The Meeting That Changed Two Lives
It was the Indian leader Gopal Krishna Gokhale who first told Andrews of the sufferings of Indians abroad, and Gokhale who asked him to sail for South Africa at the end of 1913 to help resolve the community's dispute with the government. There Andrews served as Gandhi's aide in the negotiations with General Jan Smuts, and helped settle the finer details of the eventual agreement. He was struck by how deeply this Hindu lawyer understood Christian teaching, and how completely he had made non-violence a way of living rather than a slogan. Andrews would come to call him a St Francis of the twentieth century.
The Man Who Called Gandhi Mohan
Nearly everyone addressed Gandhi as Gandhiji, or later as Bapu. Andrews called him Mohan, and appears to have been the only significant figure to do so. Gandhi called him Charlie, and also Christ's Faithful Apostle, a play on his initials. Gandhi said plainly that he could claim no deeper attachment to any person, and that he owned no closer friend on earth. It is a startling thing to sit with. At the height of a struggle to expel the British from India, the man leading that struggle held an Englishman among the dearest people in his life.
Deenabandhu, Friend Of The Poor
The affection was not sentimental.
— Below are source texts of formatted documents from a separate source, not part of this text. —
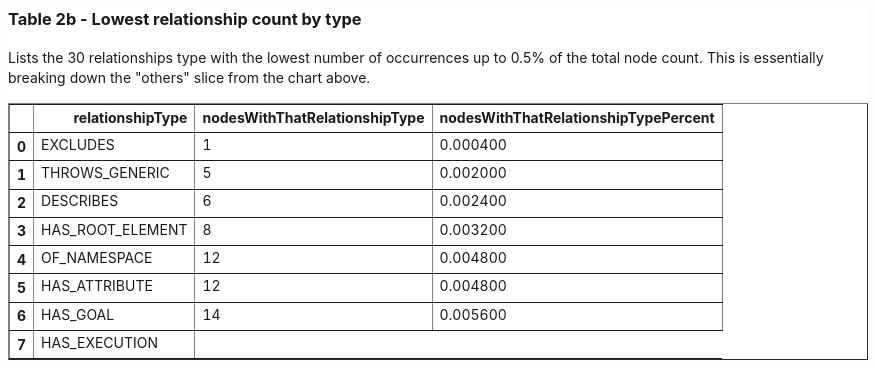

### Table 2b - Lowest relationship count by type

Lists the 30 relationships type with the lowest number of occurrences up to 0.5% of the total node count. This is essentially breaking down the "others" slice from the chart above.




<div>
<table border="1" class="dataframe">
  <thead>
    <tr style="text-align: right;">
      <th></th>
      <th>relationshipType</th>
      <th>nodesWithThatRelationshipType</th>
      <th>nodesWithThatRelationshipTypePercent</th>
    </tr>
  </thead>
  <tbody>
    <tr>
      <th>0</th>
      <td>EXCLUDES</td>
      <td>1</td>
      <td>0.000400</td>
    </tr>
    <tr>
      <th>1</th>
      <td>THROWS_GENERIC</td>
      <td>5</td>
      <td>0.002000</td>
    </tr>
    <tr>
      <th>2</th>
      <td>DESCRIBES</td>
      <td>6</td>
      <td>0.002400</td>
    </tr>
    <tr>
      <th>3</th>
      <td>HAS_ROOT_ELEMENT</td>
      <td>8</td>
      <td>0.003200</td>
    </tr>
    <tr>
      <th>4</th>
      <td>OF_NAMESPACE</td>
      <td>12</td>
      <td>0.004800</td>
    </tr>
    <tr>
      <th>5</th>
      <td>HAS_ATTRIBUTE</td>
      <td>12</td>
      <td>0.004800</td>
    </tr>
    <tr>
      <th>6</th>
      <td>HAS_GOAL</td>
      <td>14</td>
      <td>0.005600</td>
    </tr>
    <tr>
      <th>7</th>
      <td>HAS_EXECUTION</td>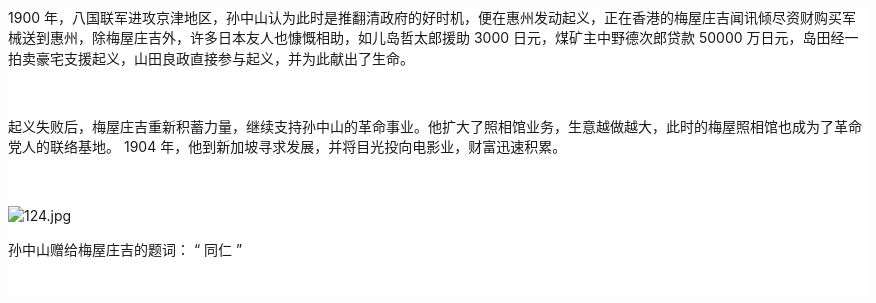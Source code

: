    1900
  </span>
  <span class="s1">
   年，八国联军进攻京津地区，孙中山认为此时是推翻清政府的好时机，便在惠州发动起义，正在香港的梅屋庄吉闻讯倾尽资财购买军械送到惠州，除梅屋庄吉外，许多日本友人也慷慨相助，如儿岛哲太郎援助
  </span>
  <span class="s2">
   3000
  </span>
  <span class="s1">
   日元，煤矿主中野德次郎贷款
  </span>
  <span class="s2">
   50000
  </span>
  <span class="s1">
   万日元，岛田经一拍卖豪宅支援起义，山田良政直接参与起义，并为此献出了生命。
  </span>
 </p>
 <p class="p1">
  <span class="s1">
  </span>
  <br/>
 </p>
 <p class="p2">
  <span class="s1">
   起义失败后，梅屋庄吉重新积蓄力量，继续支持孙中山的革命事业。他扩大了照相馆业务，生意越做越大，此时的梅屋照相馆也成为了革命党人的联络基地。
  </span>
  <span class="s2">
   1904
  </span>
  <span class="s1">
   年，他到新加坡寻求发展，并将目光投向电影业，财富迅速积累。
  </span>
 </p>
 <p class="p1">
  <span class="s1">
  </span>
  <br/>
 </p>
 <p class="p3">
  <span class="s1">
   <img alt="124.jpg" border="0" height="279" src="/medias/contents/5506/124.jpg" width="550"/>
  </span>
 </p>
 <p class="p2">
  <span class="s1">
   孙中山赠给梅屋庄吉的题词：
  </span>
  <span class="s2">
   “
  </span>
  <span class="s1">
   同仁
  </span>
  <span class="s2">
   ”
  </span>
 </p>
 <p class="p1">
  <span class="s1">
  </span>
  <br/>
 </p>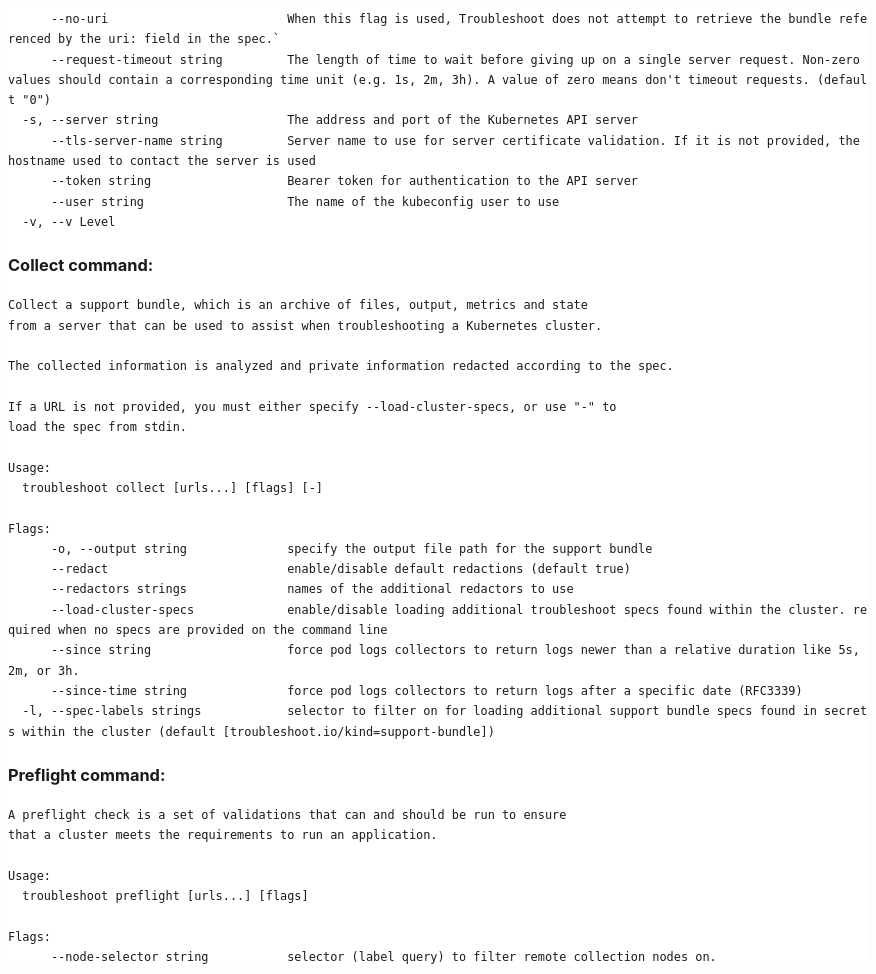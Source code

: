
 ```
      --no-uri                         When this flag is used, Troubleshoot does not attempt to retrieve the bundle referenced by the uri: field in the spec.`
      --request-timeout string         The length of time to wait before giving up on a single server request. Non-zero values should contain a corresponding time unit (e.g. 1s, 2m, 3h). A value of zero means don't timeout requests. (default "0")
  -s, --server string                  The address and port of the Kubernetes API server
      --tls-server-name string         Server name to use for server certificate validation. If it is not provided, the hostname used to contact the server is used
      --token string                   Bearer token for authentication to the API server
      --user string                    The name of the kubeconfig user to use
  -v, --v Level
```

### Collect command:

```
Collect a support bundle, which is an archive of files, output, metrics and state
from a server that can be used to assist when troubleshooting a Kubernetes cluster.

The collected information is analyzed and private information redacted according to the spec.

If a URL is not provided, you must either specify --load-cluster-specs, or use "-" to
load the spec from stdin.

Usage:
  troubleshoot collect [urls...] [flags] [-]

Flags:
      -o, --output string              specify the output file path for the support bundle
      --redact                         enable/disable default redactions (default true)
      --redactors strings              names of the additional redactors to use
      --load-cluster-specs             enable/disable loading additional troubleshoot specs found within the cluster. required when no specs are provided on the command line
      --since string                   force pod logs collectors to return logs newer than a relative duration like 5s, 2m, or 3h.
      --since-time string              force pod logs collectors to return logs after a specific date (RFC3339)
  -l, --spec-labels strings            selector to filter on for loading additional support bundle specs found in secrets within the cluster (default [troubleshoot.io/kind=support-bundle])
```

### Preflight command:

```
A preflight check is a set of validations that can and should be run to ensure
that a cluster meets the requirements to run an application.

Usage:
  troubleshoot preflight [urls...] [flags]

Flags:
      --node-selector string           selector (label query) to filter remote collection nodes on.
```
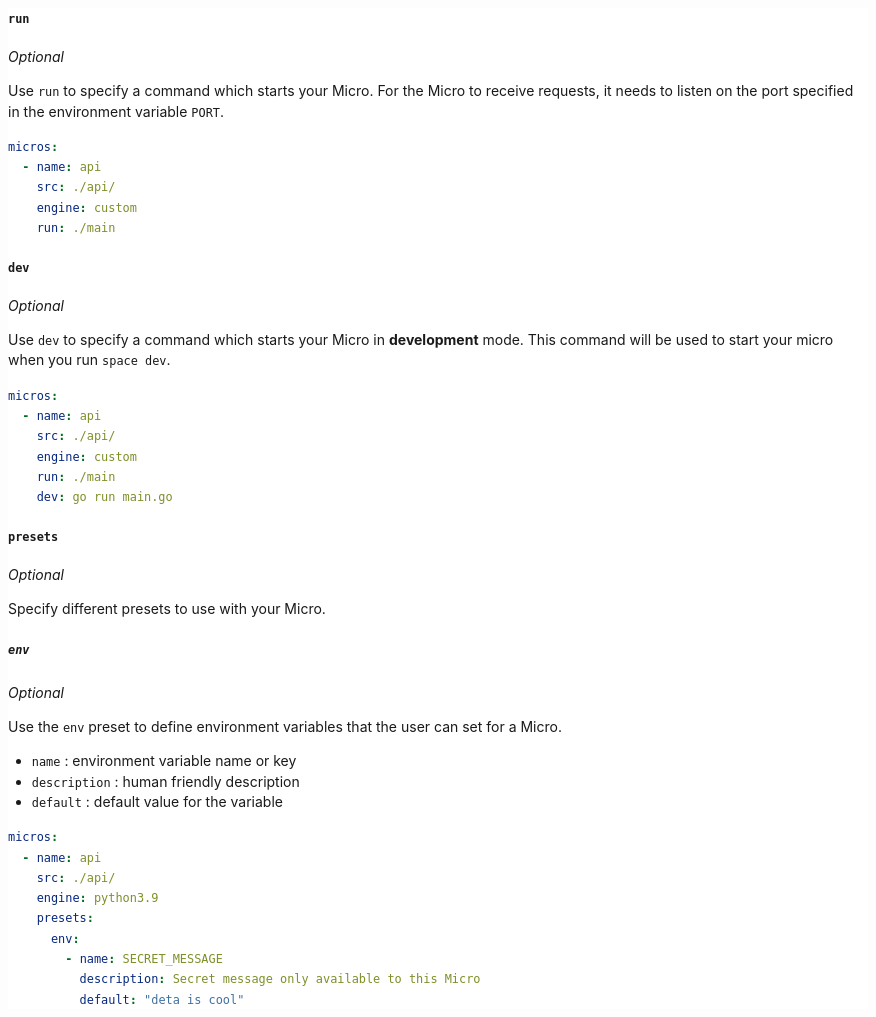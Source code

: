 #### `run`

*Optional*

Use `run` to specify a command which starts your Micro. For the Micro to receive requests, it needs to listen on the port specified in the environment variable `PORT`.

```yaml
micros:
  - name: api
    src: ./api/
    engine: custom
    run: ./main
```

#### `dev`

*Optional*

Use `dev` to specify a command which starts your Micro in **development** mode. This command will be used to start your micro when you run `space dev`.

```yaml
micros:
  - name: api
    src: ./api/
    engine: custom
    run: ./main
    dev: go run main.go
```

#### `presets`

*Optional*

Specify different presets to use with your Micro.

##### `env`

*Optional*

Use the `env` preset to define environment variables that the user can set for a Micro.

- `name` : environment variable name or key
- `description` : human friendly description
- `default` : default value for the variable

```yaml
micros:
  - name: api
    src: ./api/
    engine: python3.9
    presets:
      env:
        - name: SECRET_MESSAGE
          description: Secret message only available to this Micro
          default: "deta is cool"
```
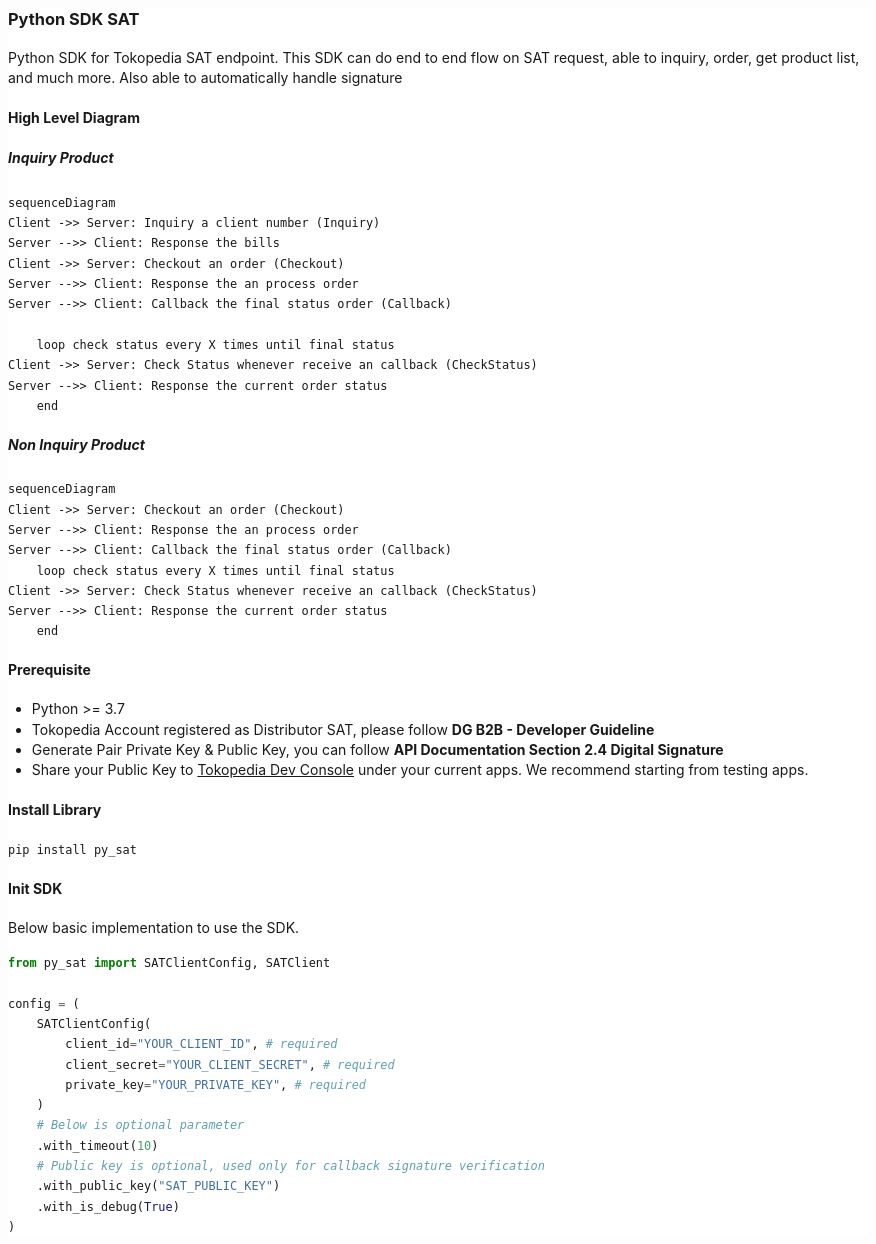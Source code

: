 ### Python SDK SAT
Python SDK for Tokopedia SAT endpoint.
This SDK can do end to end flow on SAT request, able to inquiry, order, get product list, and much more. Also able to automatically handle signature

#### High Level Diagram
##### Inquiry Product
```mermaid
sequenceDiagram
Client ->> Server: Inquiry a client number (Inquiry)
Server -->> Client: Response the bills
Client ->> Server: Checkout an order (Checkout)
Server -->> Client: Response the an process order
Server -->> Client: Callback the final status order (Callback)

    loop check status every X times until final status
Client ->> Server: Check Status whenever receive an callback (CheckStatus)
Server -->> Client: Response the current order status
    end
```

##### Non Inquiry Product
```mermaid
sequenceDiagram
Client ->> Server: Checkout an order (Checkout)
Server -->> Client: Response the an process order
Server -->> Client: Callback the final status order (Callback)
    loop check status every X times until final status
Client ->> Server: Check Status whenever receive an callback (CheckStatus)
Server -->> Client: Response the current order status
    end
```

#### Prerequisite
- Python >= 3.7
- Tokopedia Account registered as Distributor SAT, please follow **DG B2B - Developer Guideline**
- Generate Pair Private Key & Public Key, you can follow **API Documentation Section 2.4 Digital Signature**
- Share your Public Key to [Tokopedia Dev Console](https://developer.tokopedia.com/console/apps) under your current apps. We recommend starting from testing apps.


#### Install Library
```
pip install py_sat
```


#### Init SDK
Below basic implementation to use the SDK.
```python
from py_sat import SATClientConfig, SATClient

config = (
    SATClientConfig(
        client_id="YOUR_CLIENT_ID", # required
        client_secret="YOUR_CLIENT_SECRET", # required
        private_key="YOUR_PRIVATE_KEY", # required
    )
    # Below is optional parameter
    .with_timeout(10)
    # Public key is optional, used only for callback signature verification
    .with_public_key("SAT_PUBLIC_KEY")
    .with_is_debug(True)
)
```
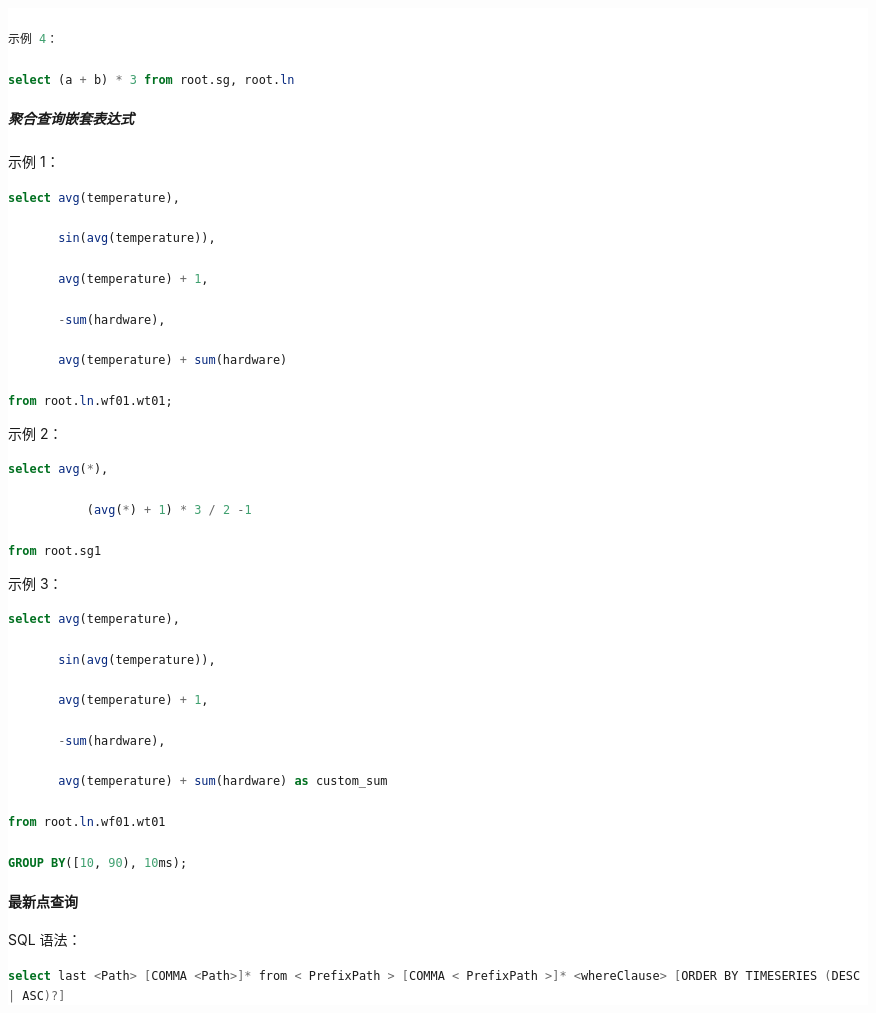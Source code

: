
 ```sql

示例 4：

select (a + b) * 3 from root.sg, root.ln
```
##### 聚合查询嵌套表达式

示例 1：
```sql
select avg(temperature),

​       sin(avg(temperature)),

​       avg(temperature) + 1,

​       -sum(hardware),

​       avg(temperature) + sum(hardware)

from root.ln.wf01.wt01;
```
示例 2：
```sql
select avg(*), 

​           (avg(*) + 1) * 3 / 2 -1 

from root.sg1
```
示例 3：
```sql
select avg(temperature),

​       sin(avg(temperature)),

​       avg(temperature) + 1,

​       -sum(hardware),

​       avg(temperature) + sum(hardware) as custom_sum

from root.ln.wf01.wt01

GROUP BY([10, 90), 10ms);
```
#### 最新点查询

SQL 语法：

```Go
select last <Path> [COMMA <Path>]* from < PrefixPath > [COMMA < PrefixPath >]* <whereClause> [ORDER BY TIMESERIES (DESC | ASC)?]
```
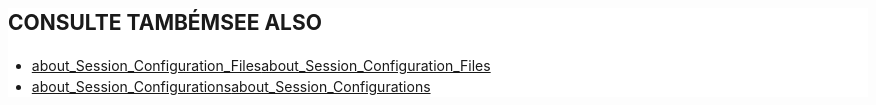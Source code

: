 ## <a name="see-also"></a><span data-ttu-id="24c1a-237">CONSULTE TAMBÉM</span><span class="sxs-lookup"><span data-stu-id="24c1a-237">SEE ALSO</span></span>

- [<span data-ttu-id="24c1a-238">about_Session_Configuration_Files</span><span class="sxs-lookup"><span data-stu-id="24c1a-238">about_Session_Configuration_Files</span></span>](about_Session_Configuration_Files.md)
- [<span data-ttu-id="24c1a-239">about_Session_Configurations</span><span class="sxs-lookup"><span data-stu-id="24c1a-239">about_Session_Configurations</span></span>](about_Session_Configurations.md)
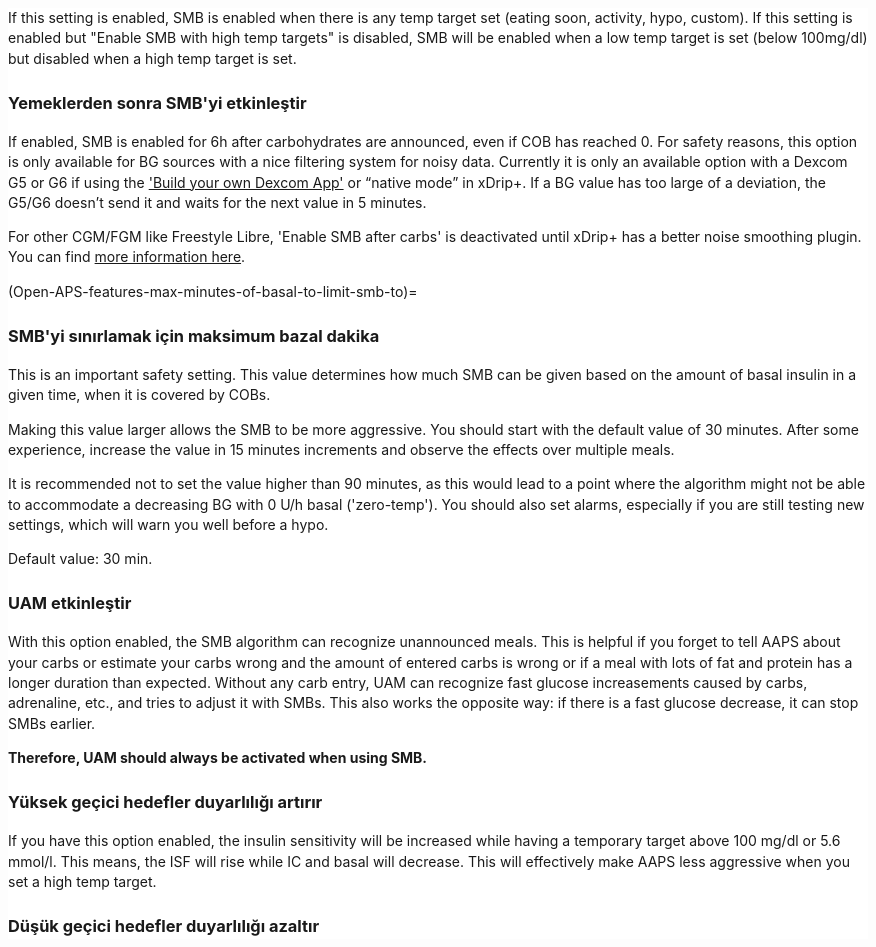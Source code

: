 If this setting is enabled, SMB is enabled when there is any temp target set (eating soon, activity, hypo, custom). If this setting is enabled but "Enable SMB with high temp targets" is disabled, SMB will be enabled when a low temp target is set (below 100mg/dl) but disabled when a high temp target is set.

### Yemeklerden sonra SMB'yi etkinleştir

If enabled, SMB is enabled for 6h after carbohydrates are announced, even if COB has reached 0. For safety reasons, this option is only available for BG sources with a nice filtering system for noisy data. Currently it is only an available option with a Dexcom G5 or G6 if using the ['Build your own Dexcom App'](DexcomG6-if-using-g6-with-build-your-own-dexcom-app) or “native mode” in xDrip+. If a BG value has too large of a deviation, the G5/G6 doesn’t send it and waits for the next value in 5 minutes.

For other CGM/FGM like Freestyle Libre, 'Enable SMB after carbs' is deactivated until xDrip+ has a better noise smoothing plugin. You can find [more information here](../Usage/Smoothing-Blood-Glucose-Data-in-xDrip.md).

(Open-APS-features-max-minutes-of-basal-to-limit-smb-to)=

### SMB'yi sınırlamak için maksimum bazal dakika

This is an important safety setting. This value determines how much SMB can be given based on the amount of basal insulin in a given time, when it is covered by COBs.

Making this value larger allows the SMB to be more aggressive. You should start with the default value of 30 minutes. After some experience, increase the value in 15 minutes increments and observe the effects over multiple meals.

It is recommended not to set the value higher than 90 minutes, as this would lead to a point where the algorithm might not be able to accommodate a decreasing BG with 0 U/h basal ('zero-temp'). You should also set alarms, especially if you are still testing new settings, which will warn you well before a hypo.

Default value: 30 min.

### UAM etkinleştir

With this option enabled, the SMB algorithm can recognize unannounced meals. This is helpful if you forget to tell AAPS about your carbs or estimate your carbs wrong and the amount of entered carbs is wrong or if a meal with lots of fat and protein has a longer duration than expected. Without any carb entry, UAM can recognize fast glucose increasements caused by carbs, adrenaline, etc., and tries to adjust it with SMBs. This also works the opposite way: if there is a fast glucose decrease, it can stop SMBs earlier.

**Therefore, UAM should always be activated when using SMB.**

### Yüksek geçici hedefler duyarlılığı artırır

If you have this option enabled, the insulin sensitivity will be increased while having a temporary target above 100 mg/dl or 5.6 mmol/l. This means, the ISF will rise while IC and basal will decrease. This will effectively make AAPS less aggressive when you set a high temp target.

### Düşük geçici hedefler duyarlılığı azaltır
Andrews turned his energies on the ugliest machinery of empire, the indenture system, a form of debt bondage that had carried some 3.5 million Indians to plantations across the colonies. Sent to Fiji in 1915 to investigate, he walked the estates, questioned the labourers and their overseers, and came home to campaign relentlessly against what he called a vile system. He pressed ministers, wrote, argued and would not let the matter rest until indenture was ended. Gandhi and his students at St Stephen's gave him the name that stuck, Deenabandhu, friend of the poor. He also joined the Vaikom Satyagraha against untouchability, and in 1933 helped B.R. Ambedkar frame the demands of the Dalits.
The Hyphen Between Tagore and Gandhi
Andrews made his headquarters at Rabindranath Tagore's Santiniketan, and grew as close to the poet as to the Mahatma. Tagore's brother Dwijendranath coined the phrase that best describes him, calling Andrews the hyphen between Tagore and Gandhi, the man who kept two towering and often disagreeing Indians in conversation. He served as a channel to the other side too. Viceroys, secretaries of state and prime ministers opened their doors to him, even when he turned up at a London club in canvas shoes and frayed collars. Edwin Montagu, exasperated and admiring, called him God's own fool. Andrews used that access shamelessly, going to London ahead of the second Round Table Conference to argue Gandhi's honesty to a suspicious British establishment, and hiring an office for him near the venue when he arrived.
Swaraj Is Coming, Mohan
By the mid-1930s Gandhi had gently suggested that sympathetic Britons should leave the freedom struggle to Indians, and Andrews began spending more of his time teaching in Britain. He wrote three books on Gandhi, chiefly to persuade an English readership that the man they feared was telling the truth. He wrote of his own faith in What I Owe to Christ. He never grew rich, never held office, and never renounced his church.When he lay dying in Calcutta in April 1940, Gandhi crossed the country to sit at his bedside. Among the last things Andrews said to him was that swaraj was coming, and he addressed him, as always, as Mohan. He did not live to see it. Two colleges near Kolkata carry his name, a Delhi neighbourhood is called Andrews Ganj, and a hospital in Palakkad is named Deenabandhu. Outside those places, an
Englishman who gave half his life to India and was loved by Gandhi more than almost anyone alive, has slipped quietly out of the story he helped to write.